Data:
———

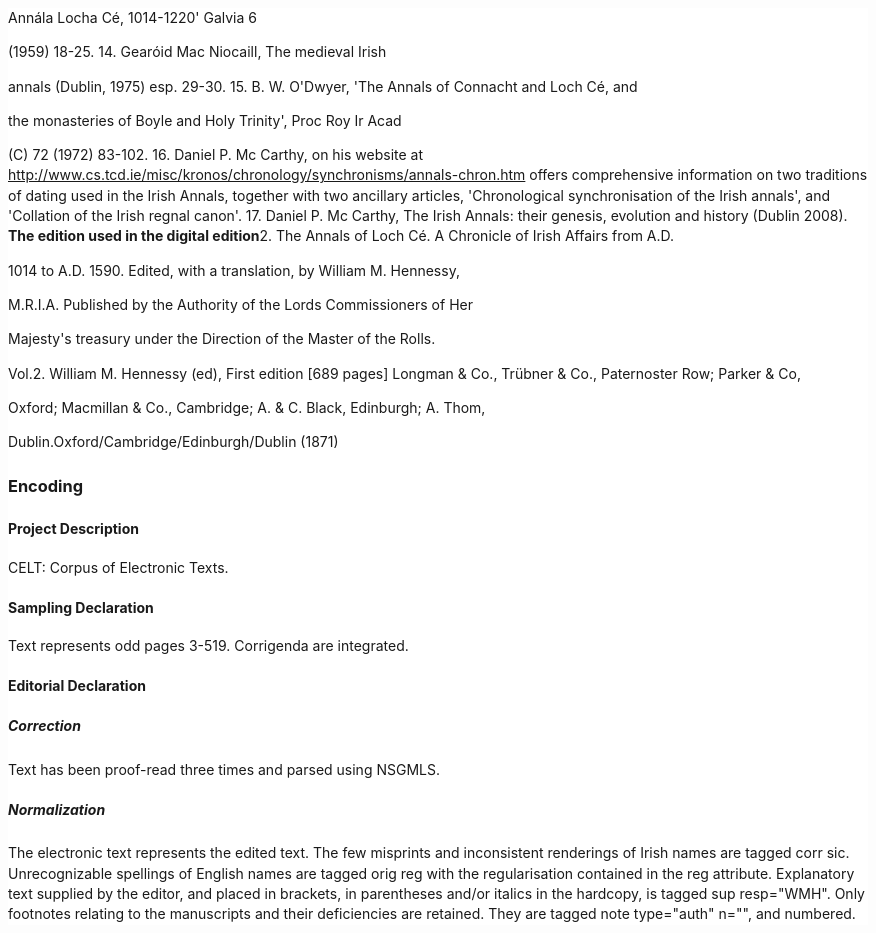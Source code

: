 Annála Locha Cé, 1014-1220' Galvia 6 

(1959) 18-25.
14. Gearóid Mac Niocaill, The medieval Irish 

annals (Dublin, 1975) esp. 29-30.
15. B. W. O'Dwyer, 'The Annals of Connacht and Loch Cé, and 

the monasteries of Boyle and Holy Trinity', Proc Roy Ir Acad 

(C) 72 (1972) 83-102.
16. Daniel P. Mc Carthy, on his website at http://www.cs.tcd.ie/misc/kronos/chronology/synchronisms/annals-chron.htm offers comprehensive information on two traditions of dating used in the Irish Annals, together with two ancillary articles, 'Chronological synchronisation of the Irish annals', and 'Collation of the Irish regnal canon'.
17. Daniel P. Mc Carthy, The Irish Annals: their genesis, evolution and history (Dublin 2008).
**The edition used in the digital edition**2. The Annals of Loch Cé. A Chronicle of Irish Affairs from A.D. 

1014 to A.D. 1590. Edited, with a translation, by William M. Hennessy, 

M.R.I.A. Published by the Authority of the Lords Commissioners of Her 

Majesty's treasury under the Direction of the Master of the Rolls. 

Vol.2. William M. Hennessy (ed), First edition [689 pages] Longman & Co., Trübner & Co., Paternoster Row; Parker & Co, 

Oxford; Macmillan & Co., Cambridge; A. & C. Black, Edinburgh; A. Thom, 

Dublin.Oxford/Cambridge/Edinburgh/Dublin (1871)

### Encoding


#### Project Description


CELT: Corpus of Electronic Texts.


#### Sampling Declaration


Text represents odd pages 3-519. Corrigenda are integrated.


#### Editorial Declaration


##### Correction


Text has been proof-read three times and parsed using NSGMLS.


##### Normalization


The electronic text represents the edited text. The few misprints and inconsistent renderings of Irish names are tagged corr sic. Unrecognizable spellings of English names are tagged orig reg with the regularisation contained in the reg attribute. Explanatory text supplied by the editor, and placed in brackets, in parentheses and/or italics in the hardcopy, is tagged sup resp="WMH". Only footnotes relating to the manuscripts and their deficiencies are retained. They are tagged note type="auth" n="", and numbered.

———

What the task requires: Please retype exactly, and only, the lines starting at the one that contains "15. B. W. O'Dwyer, 'The" and ending with the last line of the material.

Output for this exercise:
15. B. W. O'Dwyer, 'The Annals of Connacht and Loch Cé, and 

the monasteries of Boyle and Holy Trinity', Proc Roy Ir Acad 

(C) 72 (1972) 83-102.
16. Daniel P. Mc Carthy, on his website at http://www.cs.tcd.ie/misc/kronos/chronology/synchronisms/annals-chron.htm offers comprehensive information on two traditions of dating used in the Irish Annals, together with two ancillary articles, 'Chronological synchronisation of the Irish annals', and 'Collation of the Irish regnal canon'.
17. Daniel P. Mc Carthy, The Irish Annals: their genesis, evolution and history (Dublin 2008).
**The edition used in the digital edition**2. The Annals of Loch Cé. A Chronicle of Irish Affairs from A.D. 

1014 to A.D. 1590. Edited, with a translation, by William M. Hennessy, 

M.R.I.A. Published by the Authority of the Lords Commissioners of Her 

Majesty's treasury under the Direction of the Master of the Rolls. 

Vol.2. William M. Hennessy (ed), First edition [689 pages] Longman & Co., Trübner & Co., Paternoster Row; Parker & Co, 

Oxford; Macmillan & Co., Cambridge; A. & C. Black, Edinburgh; A. Thom, 

Dublin.Oxford/Cambridge/Edinburgh/Dublin (1871)

### Encoding


#### Project Description


CELT: Corpus of Electronic Texts.


#### Sampling Declaration


Text represents odd pages 3-519. Corrigenda are integrated.


#### Editorial Declaration


##### Correction


Text has been proof-read three times and parsed using NSGMLS.


##### Normalization


The electronic text represents the edited text. The few misprints and inconsistent renderings of Irish names are tagged corr sic. Unrecognizable spellings of English names are tagged orig reg with the regularisation contained in the reg attribute. Explanatory text supplied by the editor, and placed in brackets, in parentheses and/or italics in the hardcopy, is tagged sup resp="WMH". Only footnotes relating to the manuscripts and their deficiencies are retained. They are tagged note type="auth" n="", and numbered.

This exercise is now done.